More than 120 families with lawsuits against developers, the City of Fullerton and other defendants over the McColl toxic waste dump have won settlement awards to date ranging from $25,400 to $129,700, according to documents filed Wednesday in Orange County Superior Court.
The awards, drawn up by retired Superior Court Judge Joseph A. Wapner of “People’s Court” fame, were approved Wednesday by Orange County Superior Court Judge Jerrold S. Oliver.
Families living near the McColl dump, which was a dumping ground for aviation fuel wastes during World War II, alleged that noxious fumes emanating from the site had caused them health problems. They also contended that city officials and developers should have told them about the existence of the dump before they bought their homes.
The so-called apportionment for all 123 McColl plaintiffs, who are represented by Encino attorney Jeffrey A. Matz, divides proportionate shares of the $8.75 million in settlements reached so far in the complex case.
Settlement awards for 18 other families who filed lawsuits over McColl have not been released.
Frances Swart, a resident in the Islands development southwest of the dump, whose family has been awarded $43,120 to date, said late Wednesday that no amount of compensation would be enough if anyone in her family should ever become seriously ill because of exposure to the dump’s noxious fumes.
Too Many Houses for Sale
Swart, 51, a computer operator for her husband’s business, said the couple haven’t really thought about what they would do with any cash settlement. Moving away from the McColl dump is out of the question, she said, because “there are already seven houses with for-sale signs between our house and the corner and none of them is selling.”
Share amounts were based upon the number of household residents, the number of years that plaintiffs lived near the dump and which of three developments they lived in surrounding the abandoned dump in northwest Fullerton, according to court documents.
The amounts do not reflect the attorney’s one-third fee share, nor the legal costs of preparing the complicated case against more than 20 defendants.
Four families in the Fullerton Crest development, immediately south of the dump, have been given the largest single shares so far--$129,697.90--of all 123 plaintiffs represented by Matz.
Settlements for the Fullerton Crest families--which averaged about $117,000--are virtually final because all defendants in their case settled as of last month.
But the two main defendants in the Islands and Meadows developments, the William Lyon Co. and the Chevron Land & Development Co., have yet to settle in the case, which has been delayed for trial pending appellate court rulings on various issues.
By comparison with Fullerton Crest families, the settlement awards for the Islands and Meadows plaintiffs were considerably lower.
For the 80 families living in the Meadows development who filed suit, settlements ranged from a low of $25,439 for Steven and Marti-Jo Seymore to a high of $56,309 for Antonius and Mimi Lioe. Neither family could be reached for comment late Wednesday on the settlement awards.
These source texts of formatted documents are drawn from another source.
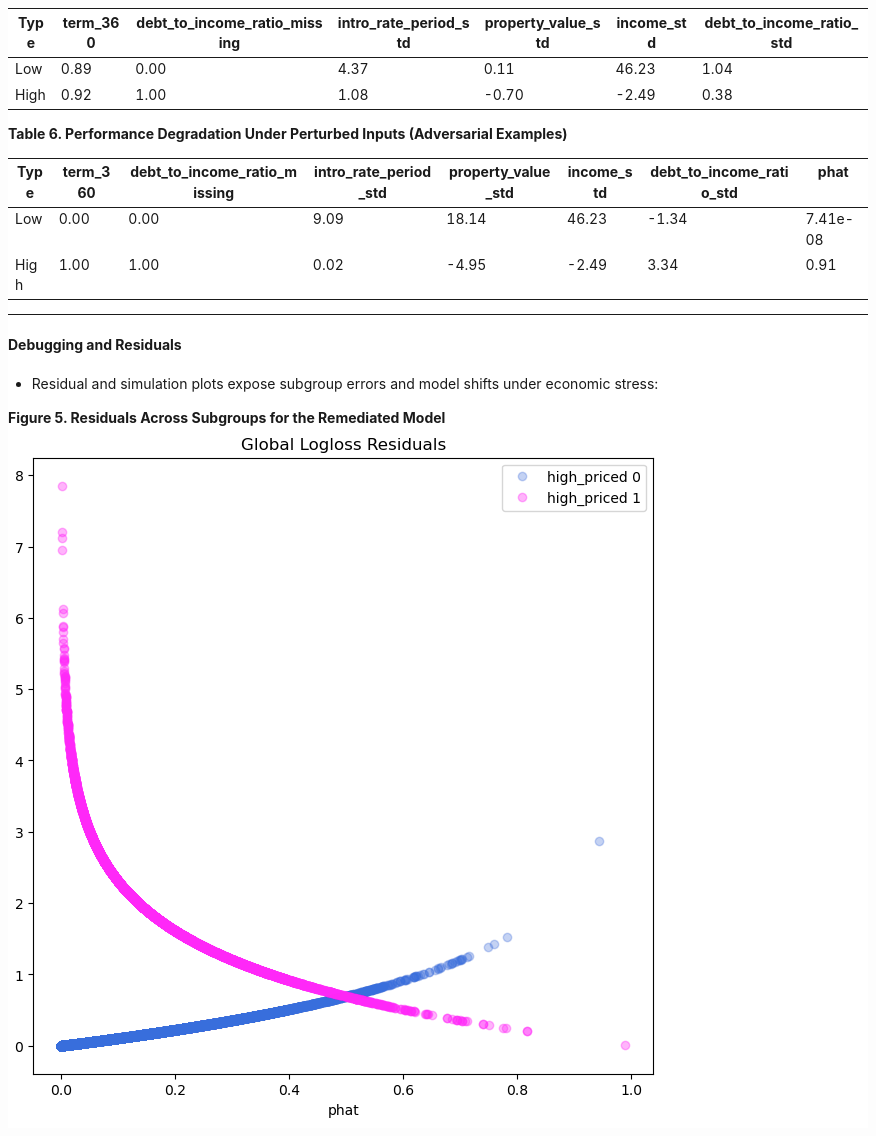 | Type  | term_360 | debt_to_income_ratio_missing | intro_rate_period_std | property_value_std | income_std | debt_to_income_ratio_std |
|-------|----------|------------------------------|-----------------------|---------------------|------------|--------------------------|
| Low   | 0.89     | 0.00                         | 4.37                  | 0.11                | 46.23      | 1.04                     |
| High  | 0.92     | 1.00                         | 1.08                  | -0.70               | -2.49      | 0.38                     |

**Table 6. Performance Degradation Under Perturbed Inputs (Adversarial Examples)**

| Type  | term_360 | debt_to_income_ratio_missing | intro_rate_period_std | property_value_std | income_std | debt_to_income_ratio_std | phat    |
|-------|----------|------------------------------|-----------------------|---------------------|------------|--------------------------|---------|
| Low   | 0.00     | 0.00                         | 9.09                  | 18.14               | 46.23      | -1.34                    | 7.41e-08|
| High  | 1.00     | 1.00                         | 0.02                  | -4.95               | -2.49      | 3.34                     | 0.91    |

---

#### Debugging and Residuals

* Residual and simulation plots expose subgroup errors and model shifts under economic stress:

**Figure 5. Residuals Across Subgroups for the Remediated Model**
![Residual Plot](figure5_residuals.PNG)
In the Meadows cases, both the builder, the William Lyon Co., and the developer, the Chevron firm, remain as defendants. All 80 families living in the development northeast of the McColl dump are represented by Matz.
For the 20 families represented by Matz from the exclusive Islands development, settlements ranged from a low of $26,950 for William and Pamela Dana to the $43,120 awarded Frances Swart and her husband, Chester. The Danas could not be reached for comment.
In the Islands cases, the single remaining defendant is the William Lyon Co., whose attorneys, Matz says, have continued settlement talks but without results.
Most of the families contacted about the apportionment of awards were reluctant to speak Wednesday.
When asked about the settlements, for example, John Kaminski, one of the four Fullerton Crest families given the largest share, said tersely, “I have no comment.”
Ingeborg Campbell, a Fullerton Crest resident whose home is on the street immediately south of the dump and whose award tallied up to $117,907, also had little to say. “I just don’t really want to be in the papers,” she explained.
Most apparently had not even thought about what they would do with the money, which was supposed to recompense them for lost property values blamed on nearness to the dump.
A $26.5-million Superfund cleanup, set to start last May, was aborted when a Superior Court judge in Kern County ordered the state Department of Health Services to do a full environmental impact report on the potential effects of the project. State officials have just begun the environmental study, which is expected to take 12 to 18 months.
Rights May Be Lost
The great majority of residents living near the McColl dump did not file suit and may have lost their right to do so because of the length of time that has passed.
While some of them have complained bitterly about the few who stand to reap financial rewards, other residents, such as Connie Burdick, think it’s just fine.
“Good for them, I’m happy for them,” said Burdick, whose home backs up to the dump site.
However, Fullerton Crest resident Jack Swandburg said he thinks the money “would have been better spent cleaning this place up.”